O Jerusalem!
- Author: Dominique Lapierre and Larry Collins
- Genre: History
- Publisher: Simon & Schuster
- Publication date: 1971
- ISBN: 0-671-66241-4

= O Jerusalem! =

1971 history book by Larry Collins and Dominique Lapierre

O Jerusalem! is a history book published in 1971 by Dominique Lapierre and Larry Collins that seeks to capture the events surrounding the creation of Israel, and the subsequent expulsion and flight of Palestinians.

==Introduction==

The book is the result of two years of research by the authors, which consisted of several thousand interviews, and an examination of a series of publicly available documents and relevant materials.

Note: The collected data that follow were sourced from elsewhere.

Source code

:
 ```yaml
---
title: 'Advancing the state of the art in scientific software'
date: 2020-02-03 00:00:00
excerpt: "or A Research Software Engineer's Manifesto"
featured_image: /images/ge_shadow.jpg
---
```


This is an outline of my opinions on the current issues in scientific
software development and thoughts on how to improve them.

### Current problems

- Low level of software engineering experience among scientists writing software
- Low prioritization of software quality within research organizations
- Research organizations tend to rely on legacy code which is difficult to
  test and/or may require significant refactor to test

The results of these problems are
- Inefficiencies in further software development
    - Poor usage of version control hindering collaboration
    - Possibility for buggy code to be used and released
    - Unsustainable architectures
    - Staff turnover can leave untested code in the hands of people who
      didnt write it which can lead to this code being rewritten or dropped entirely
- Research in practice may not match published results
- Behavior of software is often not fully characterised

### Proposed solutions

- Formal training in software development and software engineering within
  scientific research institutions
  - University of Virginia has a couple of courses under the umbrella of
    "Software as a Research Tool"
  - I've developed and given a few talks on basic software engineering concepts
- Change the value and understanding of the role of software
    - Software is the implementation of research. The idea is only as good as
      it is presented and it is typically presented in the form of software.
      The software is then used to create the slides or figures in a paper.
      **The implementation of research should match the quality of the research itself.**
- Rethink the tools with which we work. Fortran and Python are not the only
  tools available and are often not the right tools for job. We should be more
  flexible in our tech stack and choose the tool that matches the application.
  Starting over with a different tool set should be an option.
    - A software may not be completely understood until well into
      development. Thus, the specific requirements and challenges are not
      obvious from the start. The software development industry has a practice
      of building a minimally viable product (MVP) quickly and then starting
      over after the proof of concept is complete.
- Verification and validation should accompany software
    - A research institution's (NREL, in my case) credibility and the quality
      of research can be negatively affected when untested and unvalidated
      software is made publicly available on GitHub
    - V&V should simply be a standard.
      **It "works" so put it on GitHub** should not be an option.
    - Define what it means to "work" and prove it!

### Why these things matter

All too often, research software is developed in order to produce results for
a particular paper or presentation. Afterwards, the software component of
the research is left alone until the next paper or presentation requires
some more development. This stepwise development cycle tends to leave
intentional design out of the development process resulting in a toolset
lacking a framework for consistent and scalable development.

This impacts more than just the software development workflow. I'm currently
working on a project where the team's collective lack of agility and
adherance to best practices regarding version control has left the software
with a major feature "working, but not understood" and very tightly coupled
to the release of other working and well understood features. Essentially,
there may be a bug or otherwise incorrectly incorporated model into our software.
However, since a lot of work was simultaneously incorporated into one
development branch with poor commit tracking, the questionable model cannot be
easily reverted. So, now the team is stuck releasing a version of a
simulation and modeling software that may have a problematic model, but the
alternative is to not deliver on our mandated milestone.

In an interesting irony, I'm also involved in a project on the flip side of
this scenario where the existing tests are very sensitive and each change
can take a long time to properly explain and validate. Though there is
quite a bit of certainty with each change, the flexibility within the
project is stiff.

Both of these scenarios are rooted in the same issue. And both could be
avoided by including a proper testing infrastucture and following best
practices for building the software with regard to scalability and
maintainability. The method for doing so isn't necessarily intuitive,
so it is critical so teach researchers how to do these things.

These became the basic materials for presenting the story of the birth of the modern state of Israel, as well a crucial early reader into the circumstances surrounding the creation of the Palestinian refugee crisis.

==Presentation==

The book has forty-six chapters which was grouped into four parts:
- Part One: A Time to Mourn and a Time to Dance has six chapters.
- Part Two: A House Against Itself has eleven chapters.
- Part Three: A City Besieged has thirteen chapters.
- Part Four: A City Divided has sixteen chapters.

==Film adaptation==

In 2006, the book was adapted into a film of the same name by director Élie Chouraqui.